Cologno è e rimarrà sempre #antifascista.

La rivisitazione storica proposta dall’Amministrazione per ricordare la presenza militare a Cologno durante la Seconda guerra mondiale ha trovato associazioni, partiti e singoli cittadini colognesi pronti alla protesta. Cologno ha dimostrato di non volere accettare in silenzio iniziative cosiddette culturali, in realtà improvvisate, ideologiche e pericolose.

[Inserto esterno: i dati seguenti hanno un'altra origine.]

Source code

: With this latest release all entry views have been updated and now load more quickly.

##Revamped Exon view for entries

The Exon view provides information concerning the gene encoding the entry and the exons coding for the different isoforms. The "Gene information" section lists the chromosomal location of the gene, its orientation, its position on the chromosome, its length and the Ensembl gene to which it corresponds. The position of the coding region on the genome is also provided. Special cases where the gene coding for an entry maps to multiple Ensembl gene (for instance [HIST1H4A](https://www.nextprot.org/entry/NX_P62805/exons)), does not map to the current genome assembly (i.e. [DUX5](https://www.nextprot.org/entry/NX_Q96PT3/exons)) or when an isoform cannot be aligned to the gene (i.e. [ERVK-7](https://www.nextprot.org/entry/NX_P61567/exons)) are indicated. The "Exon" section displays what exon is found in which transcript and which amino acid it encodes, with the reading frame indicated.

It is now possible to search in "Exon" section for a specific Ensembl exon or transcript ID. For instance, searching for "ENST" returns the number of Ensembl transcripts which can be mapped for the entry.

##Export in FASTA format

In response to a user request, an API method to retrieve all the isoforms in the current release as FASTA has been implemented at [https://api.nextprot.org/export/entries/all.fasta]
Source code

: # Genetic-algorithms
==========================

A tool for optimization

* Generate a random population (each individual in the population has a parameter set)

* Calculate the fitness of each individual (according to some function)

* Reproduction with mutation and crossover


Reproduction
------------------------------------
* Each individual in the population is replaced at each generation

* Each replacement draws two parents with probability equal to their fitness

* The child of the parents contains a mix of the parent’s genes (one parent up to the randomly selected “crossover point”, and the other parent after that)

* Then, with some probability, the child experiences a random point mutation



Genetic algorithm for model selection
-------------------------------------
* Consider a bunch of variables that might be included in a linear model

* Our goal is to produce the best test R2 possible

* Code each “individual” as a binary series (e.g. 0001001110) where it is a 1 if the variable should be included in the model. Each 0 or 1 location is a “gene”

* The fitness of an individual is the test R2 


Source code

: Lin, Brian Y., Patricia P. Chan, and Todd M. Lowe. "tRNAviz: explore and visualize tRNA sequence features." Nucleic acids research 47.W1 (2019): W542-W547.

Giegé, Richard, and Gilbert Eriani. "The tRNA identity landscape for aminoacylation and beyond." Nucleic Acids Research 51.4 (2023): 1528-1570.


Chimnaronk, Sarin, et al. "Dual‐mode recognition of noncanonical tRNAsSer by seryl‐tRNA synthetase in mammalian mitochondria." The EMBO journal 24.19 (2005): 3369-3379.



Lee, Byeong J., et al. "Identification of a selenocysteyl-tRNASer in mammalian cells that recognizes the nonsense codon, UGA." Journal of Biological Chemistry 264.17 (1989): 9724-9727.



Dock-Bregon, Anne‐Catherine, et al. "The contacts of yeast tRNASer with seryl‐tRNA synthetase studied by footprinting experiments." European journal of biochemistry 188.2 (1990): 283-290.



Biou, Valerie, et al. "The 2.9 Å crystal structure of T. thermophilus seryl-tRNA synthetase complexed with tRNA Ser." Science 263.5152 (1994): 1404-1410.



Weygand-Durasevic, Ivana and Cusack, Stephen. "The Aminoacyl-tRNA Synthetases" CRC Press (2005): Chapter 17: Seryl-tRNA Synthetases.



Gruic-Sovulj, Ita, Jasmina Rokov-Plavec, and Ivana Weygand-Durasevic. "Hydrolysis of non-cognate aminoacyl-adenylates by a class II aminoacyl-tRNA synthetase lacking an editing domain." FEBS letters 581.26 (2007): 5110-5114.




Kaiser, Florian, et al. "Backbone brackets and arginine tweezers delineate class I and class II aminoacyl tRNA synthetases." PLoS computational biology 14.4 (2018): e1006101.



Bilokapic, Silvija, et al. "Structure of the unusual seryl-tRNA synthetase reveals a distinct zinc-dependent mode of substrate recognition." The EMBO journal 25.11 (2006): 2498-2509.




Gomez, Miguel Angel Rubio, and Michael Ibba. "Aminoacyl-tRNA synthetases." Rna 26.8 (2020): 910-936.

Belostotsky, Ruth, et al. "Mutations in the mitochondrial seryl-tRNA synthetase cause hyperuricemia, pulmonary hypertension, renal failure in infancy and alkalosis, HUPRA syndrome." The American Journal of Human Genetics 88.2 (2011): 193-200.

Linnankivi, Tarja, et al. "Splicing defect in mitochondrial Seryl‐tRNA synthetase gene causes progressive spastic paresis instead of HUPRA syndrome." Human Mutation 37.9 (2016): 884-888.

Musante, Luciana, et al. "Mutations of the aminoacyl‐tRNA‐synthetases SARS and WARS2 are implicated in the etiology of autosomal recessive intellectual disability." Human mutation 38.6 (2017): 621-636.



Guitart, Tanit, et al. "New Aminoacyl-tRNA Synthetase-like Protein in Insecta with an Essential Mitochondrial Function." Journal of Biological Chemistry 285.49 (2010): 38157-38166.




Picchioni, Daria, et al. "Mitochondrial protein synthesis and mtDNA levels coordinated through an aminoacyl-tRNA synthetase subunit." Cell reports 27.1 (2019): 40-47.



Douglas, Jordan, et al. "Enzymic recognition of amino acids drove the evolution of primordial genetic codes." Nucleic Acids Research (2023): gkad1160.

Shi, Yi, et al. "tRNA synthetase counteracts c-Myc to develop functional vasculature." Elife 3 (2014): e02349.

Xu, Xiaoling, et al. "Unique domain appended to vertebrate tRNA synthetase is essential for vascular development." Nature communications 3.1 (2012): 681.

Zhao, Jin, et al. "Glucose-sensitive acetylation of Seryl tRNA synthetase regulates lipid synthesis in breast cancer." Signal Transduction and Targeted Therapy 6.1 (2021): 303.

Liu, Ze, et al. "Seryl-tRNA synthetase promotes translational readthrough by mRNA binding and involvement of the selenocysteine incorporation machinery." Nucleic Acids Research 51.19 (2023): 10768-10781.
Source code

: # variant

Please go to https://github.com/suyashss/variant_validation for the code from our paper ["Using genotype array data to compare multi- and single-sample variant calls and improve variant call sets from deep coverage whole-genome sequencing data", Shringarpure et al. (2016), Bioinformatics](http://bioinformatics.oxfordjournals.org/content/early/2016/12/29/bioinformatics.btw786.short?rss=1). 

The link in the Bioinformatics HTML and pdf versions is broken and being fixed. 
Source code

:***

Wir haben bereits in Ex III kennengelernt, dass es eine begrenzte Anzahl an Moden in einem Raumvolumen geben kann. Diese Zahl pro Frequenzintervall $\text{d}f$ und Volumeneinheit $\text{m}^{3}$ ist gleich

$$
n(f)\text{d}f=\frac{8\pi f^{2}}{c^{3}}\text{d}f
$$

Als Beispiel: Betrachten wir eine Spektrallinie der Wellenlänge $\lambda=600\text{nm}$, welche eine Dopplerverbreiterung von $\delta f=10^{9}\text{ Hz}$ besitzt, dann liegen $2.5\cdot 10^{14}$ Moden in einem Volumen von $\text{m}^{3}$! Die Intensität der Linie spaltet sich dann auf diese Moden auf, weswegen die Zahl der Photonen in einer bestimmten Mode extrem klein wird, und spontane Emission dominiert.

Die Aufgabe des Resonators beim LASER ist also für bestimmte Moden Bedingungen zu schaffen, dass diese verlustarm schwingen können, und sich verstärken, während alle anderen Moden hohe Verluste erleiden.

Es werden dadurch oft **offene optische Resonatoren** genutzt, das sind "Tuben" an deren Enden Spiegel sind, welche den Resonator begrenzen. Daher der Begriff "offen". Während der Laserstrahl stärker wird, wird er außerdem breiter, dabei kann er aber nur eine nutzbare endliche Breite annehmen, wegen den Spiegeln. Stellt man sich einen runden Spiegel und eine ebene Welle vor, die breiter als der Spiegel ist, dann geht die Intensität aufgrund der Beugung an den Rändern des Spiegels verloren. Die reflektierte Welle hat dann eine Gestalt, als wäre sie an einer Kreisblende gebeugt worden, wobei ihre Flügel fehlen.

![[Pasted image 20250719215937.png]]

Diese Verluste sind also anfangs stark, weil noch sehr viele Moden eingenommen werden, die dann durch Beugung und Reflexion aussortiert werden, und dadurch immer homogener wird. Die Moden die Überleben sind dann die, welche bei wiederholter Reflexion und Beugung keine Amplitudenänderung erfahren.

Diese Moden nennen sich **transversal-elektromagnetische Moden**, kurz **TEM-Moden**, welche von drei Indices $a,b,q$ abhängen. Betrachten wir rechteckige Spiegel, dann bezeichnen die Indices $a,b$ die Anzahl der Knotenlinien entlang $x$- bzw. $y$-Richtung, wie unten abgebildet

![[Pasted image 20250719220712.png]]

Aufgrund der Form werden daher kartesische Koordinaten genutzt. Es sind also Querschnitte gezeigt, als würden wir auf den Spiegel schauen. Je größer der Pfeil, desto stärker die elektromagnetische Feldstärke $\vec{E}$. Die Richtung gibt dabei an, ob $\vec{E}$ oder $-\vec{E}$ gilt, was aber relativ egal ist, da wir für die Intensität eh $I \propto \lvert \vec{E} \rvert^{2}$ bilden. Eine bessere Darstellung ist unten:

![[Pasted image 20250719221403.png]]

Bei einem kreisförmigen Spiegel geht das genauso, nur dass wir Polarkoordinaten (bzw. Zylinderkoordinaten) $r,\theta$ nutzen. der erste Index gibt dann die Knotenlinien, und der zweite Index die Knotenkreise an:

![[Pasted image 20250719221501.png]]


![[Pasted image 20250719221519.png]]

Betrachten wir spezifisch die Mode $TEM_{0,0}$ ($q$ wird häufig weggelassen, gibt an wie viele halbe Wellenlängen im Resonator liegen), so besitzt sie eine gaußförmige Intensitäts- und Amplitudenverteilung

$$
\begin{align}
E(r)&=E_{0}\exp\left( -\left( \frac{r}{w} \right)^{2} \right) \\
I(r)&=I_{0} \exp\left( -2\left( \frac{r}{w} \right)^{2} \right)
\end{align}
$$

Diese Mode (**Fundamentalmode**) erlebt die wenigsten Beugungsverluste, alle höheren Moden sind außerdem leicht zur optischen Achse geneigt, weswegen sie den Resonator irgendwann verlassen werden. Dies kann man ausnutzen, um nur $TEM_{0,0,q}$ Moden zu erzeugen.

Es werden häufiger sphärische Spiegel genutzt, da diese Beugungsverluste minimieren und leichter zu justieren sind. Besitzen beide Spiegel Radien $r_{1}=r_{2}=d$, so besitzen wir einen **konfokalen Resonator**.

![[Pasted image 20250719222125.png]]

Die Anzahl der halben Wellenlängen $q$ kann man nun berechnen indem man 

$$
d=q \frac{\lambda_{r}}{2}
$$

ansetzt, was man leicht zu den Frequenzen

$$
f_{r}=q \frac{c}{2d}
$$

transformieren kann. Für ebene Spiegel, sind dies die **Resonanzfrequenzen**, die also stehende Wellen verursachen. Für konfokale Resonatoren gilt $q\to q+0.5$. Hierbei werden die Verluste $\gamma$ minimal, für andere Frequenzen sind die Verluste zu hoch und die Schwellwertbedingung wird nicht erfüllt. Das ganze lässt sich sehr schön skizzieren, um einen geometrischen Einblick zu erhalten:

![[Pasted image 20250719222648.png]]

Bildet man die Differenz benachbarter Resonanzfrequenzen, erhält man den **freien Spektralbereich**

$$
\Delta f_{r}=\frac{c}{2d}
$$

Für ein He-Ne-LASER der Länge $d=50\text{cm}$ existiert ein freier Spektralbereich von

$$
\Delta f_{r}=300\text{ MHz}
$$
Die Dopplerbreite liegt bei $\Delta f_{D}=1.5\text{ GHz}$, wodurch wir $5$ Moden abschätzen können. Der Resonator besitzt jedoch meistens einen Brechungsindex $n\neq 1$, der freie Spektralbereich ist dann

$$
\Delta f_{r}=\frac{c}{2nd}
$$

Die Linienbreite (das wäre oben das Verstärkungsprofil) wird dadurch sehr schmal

L’evento dell’Amministrazione comunale, nella prima versione prevista per l’aprile scorso, era annunciato con immagini e riferimenti nazisti oltraggiosi oltre ogni limite. Il sindaco e l’assessora alla cultura, messi in difficoltà dalla protesta suscitata a livello locale, nazionale e internazionale, hanno poi modificato la comunicazione e sottolineato fortemente le motivazioni di natura didattica. Se l’intento didattico inteso dall’Amministrazione è quello proposto dall’accampamento allestito sabato 9 e domenica 10 giugno, si tratta di educazione alla violenza e al militarismo (qui e qui).
La pacifica manifestazione della Rete Antifascista Cologno di domenica 10 giugno ha offerto alla cittadinanza contenuti culturali, questi reali, con la lettura di documenti storici sull’occupazione nazista e la dittatura fascista a Cologno e a Sesto San Giovanni: documenti che raccontano il terrore imposto dalle ronde fasciste, le rappresaglie contro cittadini inermi, gli arresti e la deportazione di nove concittadini nei campi di concentramento tedeschi, dai quali cinque non tornarono mai più. La guerra fu una tragedia disumana, non quel teatrino che l’Amministrazione ha voluto mettere in scena come un bel gioco.
Si respinge e si restituisce all’Amministrazione l’accusa di aver voluto inasprire il dibattito cittadino, ribadendo che una forte parte della città sarà sempre presente di fronte a simili iniziative, che propongono valori contrari a quelli della nostra Costituzione democratica e antifascista e mettono a rischio la pacifica convivenza civile.
Cologno è e rimarrà sempre #antifascista.